In the beginning it was not so! This blog was going to be called “God Only Gives Good Gifts,” and though I could talk on about how everything God sends out way is a gift, it seemed like I was limiting my perception of God to what He gives yet God offers more than just good gifts: He offers a dance. Dance has no limits; no bounds. It is smooth and flowing though sometimes it is composed of halting, seeming disarray. It requires listening, feeling, and seeing. It is in harmony with music when it is not making its own, and it often takes collaboration on more than one part. Dance is endless, ageless,  and its expressions are countless. My life-dance, my dance with God, is sometimes filled with harmonious music, sometimes disarray and syncopated halts. Sometimes it makes sense to me in the midst of it all, but sometimes it only makes sense in light of the big picture. The pattern is always expressive, but it is ever-changing from  joyful to sorrowful, sensible to senseless, peaceful to chaotic; duet to solo.

Sometimes my life, like dance, can be beautiful when it is a solo, but sometimes a solo tells the saddest, loneliest story. Even when I feel that I have been casted as a soloist, God is still with me. In my solos it is not my strength that fuels my footwork, but His. It is not my feet that keep moving with the music, but His. In those times, He carries me, flows through me, protects me; loves me.  In our duets, He guides me ever so gently so that an observer might think we were actually dancing in tandem: two minds fully aware of the next step, when actually it is I who am standing on God’s feet allowing Him to guide mine.

Our dance is ageless.
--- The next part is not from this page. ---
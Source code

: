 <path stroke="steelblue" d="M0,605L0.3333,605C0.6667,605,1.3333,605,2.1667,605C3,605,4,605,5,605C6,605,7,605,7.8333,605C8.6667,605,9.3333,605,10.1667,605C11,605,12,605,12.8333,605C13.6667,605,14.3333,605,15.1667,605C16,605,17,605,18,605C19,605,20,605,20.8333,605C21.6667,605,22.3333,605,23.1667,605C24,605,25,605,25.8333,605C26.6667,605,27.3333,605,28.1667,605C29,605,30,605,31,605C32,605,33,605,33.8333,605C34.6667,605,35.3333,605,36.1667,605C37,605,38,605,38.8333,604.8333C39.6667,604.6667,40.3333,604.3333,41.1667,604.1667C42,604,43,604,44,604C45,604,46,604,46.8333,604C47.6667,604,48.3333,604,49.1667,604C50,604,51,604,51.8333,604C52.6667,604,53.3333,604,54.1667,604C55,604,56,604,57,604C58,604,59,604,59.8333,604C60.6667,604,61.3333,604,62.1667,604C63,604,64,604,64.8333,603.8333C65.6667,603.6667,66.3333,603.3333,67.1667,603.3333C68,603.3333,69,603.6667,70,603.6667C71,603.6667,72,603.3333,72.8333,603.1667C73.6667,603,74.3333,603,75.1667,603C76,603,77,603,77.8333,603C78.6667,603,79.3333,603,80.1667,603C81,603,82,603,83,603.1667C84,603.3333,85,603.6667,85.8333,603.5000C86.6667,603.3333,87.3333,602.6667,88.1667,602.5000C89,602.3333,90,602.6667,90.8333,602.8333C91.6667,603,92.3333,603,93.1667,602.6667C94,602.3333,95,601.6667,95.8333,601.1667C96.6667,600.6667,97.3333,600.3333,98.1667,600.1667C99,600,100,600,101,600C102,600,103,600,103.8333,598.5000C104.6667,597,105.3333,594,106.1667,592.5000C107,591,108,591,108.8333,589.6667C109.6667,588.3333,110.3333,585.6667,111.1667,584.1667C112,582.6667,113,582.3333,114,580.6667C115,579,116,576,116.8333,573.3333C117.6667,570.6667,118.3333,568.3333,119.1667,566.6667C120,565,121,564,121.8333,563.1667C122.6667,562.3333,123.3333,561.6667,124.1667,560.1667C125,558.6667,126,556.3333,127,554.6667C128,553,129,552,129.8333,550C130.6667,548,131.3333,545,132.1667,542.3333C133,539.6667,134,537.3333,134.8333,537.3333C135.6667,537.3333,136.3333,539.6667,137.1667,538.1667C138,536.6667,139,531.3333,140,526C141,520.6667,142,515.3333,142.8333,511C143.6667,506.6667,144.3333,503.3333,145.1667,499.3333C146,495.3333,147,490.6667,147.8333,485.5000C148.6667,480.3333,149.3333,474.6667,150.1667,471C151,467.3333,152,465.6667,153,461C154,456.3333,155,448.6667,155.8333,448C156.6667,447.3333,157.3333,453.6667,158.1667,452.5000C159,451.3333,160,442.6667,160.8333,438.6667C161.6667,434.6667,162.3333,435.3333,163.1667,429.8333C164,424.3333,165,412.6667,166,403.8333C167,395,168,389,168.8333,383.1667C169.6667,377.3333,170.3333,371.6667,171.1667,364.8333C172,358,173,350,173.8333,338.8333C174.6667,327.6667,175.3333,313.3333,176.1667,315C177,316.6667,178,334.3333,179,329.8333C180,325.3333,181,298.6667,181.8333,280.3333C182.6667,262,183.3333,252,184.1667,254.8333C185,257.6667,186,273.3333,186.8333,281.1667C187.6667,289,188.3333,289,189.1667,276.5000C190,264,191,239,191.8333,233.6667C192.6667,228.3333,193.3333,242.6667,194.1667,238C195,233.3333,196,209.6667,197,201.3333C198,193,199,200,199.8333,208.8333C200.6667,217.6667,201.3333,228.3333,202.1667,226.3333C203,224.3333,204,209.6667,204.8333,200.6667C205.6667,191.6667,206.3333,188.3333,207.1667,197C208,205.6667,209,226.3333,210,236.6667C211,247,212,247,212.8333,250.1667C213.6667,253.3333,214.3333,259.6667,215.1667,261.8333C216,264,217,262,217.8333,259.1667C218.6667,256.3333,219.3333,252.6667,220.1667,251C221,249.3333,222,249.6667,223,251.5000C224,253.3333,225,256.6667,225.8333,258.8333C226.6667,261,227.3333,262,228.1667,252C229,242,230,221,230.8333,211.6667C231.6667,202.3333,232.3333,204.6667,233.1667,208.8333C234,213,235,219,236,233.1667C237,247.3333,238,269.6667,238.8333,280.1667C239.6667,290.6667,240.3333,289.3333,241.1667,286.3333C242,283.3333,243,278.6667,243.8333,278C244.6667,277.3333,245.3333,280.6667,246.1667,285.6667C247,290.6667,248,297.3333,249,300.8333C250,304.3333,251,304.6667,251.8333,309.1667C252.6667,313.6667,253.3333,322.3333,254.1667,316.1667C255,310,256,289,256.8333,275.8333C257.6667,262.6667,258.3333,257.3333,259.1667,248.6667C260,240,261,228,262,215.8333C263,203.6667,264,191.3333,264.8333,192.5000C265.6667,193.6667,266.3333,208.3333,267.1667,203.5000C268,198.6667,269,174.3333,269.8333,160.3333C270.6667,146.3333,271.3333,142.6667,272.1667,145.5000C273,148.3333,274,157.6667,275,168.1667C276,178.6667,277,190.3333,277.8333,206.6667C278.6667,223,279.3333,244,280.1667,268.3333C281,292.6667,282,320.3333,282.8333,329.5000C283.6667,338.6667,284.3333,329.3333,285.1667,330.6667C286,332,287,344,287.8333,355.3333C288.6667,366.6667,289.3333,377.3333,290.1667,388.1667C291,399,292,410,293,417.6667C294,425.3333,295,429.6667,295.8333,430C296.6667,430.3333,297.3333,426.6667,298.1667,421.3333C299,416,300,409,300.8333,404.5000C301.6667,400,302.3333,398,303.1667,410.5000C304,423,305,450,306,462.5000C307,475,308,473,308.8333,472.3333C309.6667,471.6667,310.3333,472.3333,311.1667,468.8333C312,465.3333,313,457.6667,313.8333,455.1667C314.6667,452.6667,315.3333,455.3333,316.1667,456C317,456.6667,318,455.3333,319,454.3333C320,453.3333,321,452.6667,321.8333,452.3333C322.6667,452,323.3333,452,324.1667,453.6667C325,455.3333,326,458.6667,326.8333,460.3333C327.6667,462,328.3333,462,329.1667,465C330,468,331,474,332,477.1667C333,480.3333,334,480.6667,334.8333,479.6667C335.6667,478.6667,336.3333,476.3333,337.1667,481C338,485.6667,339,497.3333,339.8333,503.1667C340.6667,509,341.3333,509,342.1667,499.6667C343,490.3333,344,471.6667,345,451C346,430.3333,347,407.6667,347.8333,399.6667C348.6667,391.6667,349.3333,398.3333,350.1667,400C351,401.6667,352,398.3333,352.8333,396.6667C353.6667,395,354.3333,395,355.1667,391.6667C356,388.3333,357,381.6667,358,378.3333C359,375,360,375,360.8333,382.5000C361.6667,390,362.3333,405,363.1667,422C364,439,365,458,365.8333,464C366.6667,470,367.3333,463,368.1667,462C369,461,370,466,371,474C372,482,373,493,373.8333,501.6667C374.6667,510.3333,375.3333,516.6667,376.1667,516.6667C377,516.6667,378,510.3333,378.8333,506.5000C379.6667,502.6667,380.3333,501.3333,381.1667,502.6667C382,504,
No matter when Mr. Right or loved one cuts in, how many solos I have to bear through, or how old I get to be, I want God to guide my steps always. I want to step to His beat, feel His rhythm, see His choreography come alive in my life. I want to wrap my arms around His neck and lay my head on His heart. I want to leave all my worries at the edge of the stage knowing they will take their entrance in due time. I want to be guided by my Father through every halt and leap, sway and twist. With God as my guide and inspiration, I want to dance!